# [WORK TO BE COMPLETED]
Pictures aside, output each record exactly.
- - - -
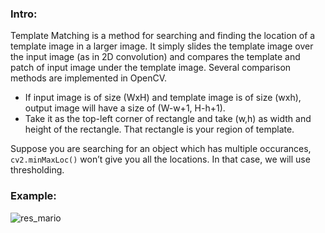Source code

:### Intro:
Template Matching is a method for searching and finding the location of a template image in a larger image. It simply slides the template image over the input image (as in 2D convolution) and compares the template and patch of input image under the template image. Several comparison methods are implemented in OpenCV.

- If input image is of size (WxH) and template image is of size (wxh), output image will have a size of (W-w+1, H-h+1). 
- Take it as the top-left corner of rectangle and take (w,h) as width and height of the rectangle. That rectangle is your region of template.

Suppose you are searching for an object which has multiple occurances, `cv2.minMaxLoc()` won’t give you all the locations. In that case, we will use thresholding. 

### Example:
![res_mario](https://user-images.githubusercontent.com/60208804/113759937-47e13580-9733-11eb-9c1c-c2acf373c8e6.jpg)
- - - -
# [SOLUTION FOR THIS PROBLEM]
Source code

:### Intro:
Template Matching is a method for searching and finding the location of a template image in a larger image. It simply slides the template image over the input image (as in 2D convolution) and compares the template and patch of input image under the template image. Several comparison methods are implemented in OpenCV.

- If input image is of size (WxH) and template image is of size (wxh), output image will have a size of (W-w+1, H-h+1). 
- Take it as the top-left corner of rectangle and take (w,h) as width and height of the rectangle. That rectangle is your region of template.

Suppose you are searching for an object which has multiple occurances, `cv2.minMaxLoc()` won’t give you all the locations. In that case, we will use thresholding. 

### Example:
![res_mario](https://user-images.githubusercontent.com/60208804/113759937-47e13580-9733-11eb-9c1c-c2acf373c8e6.jpg)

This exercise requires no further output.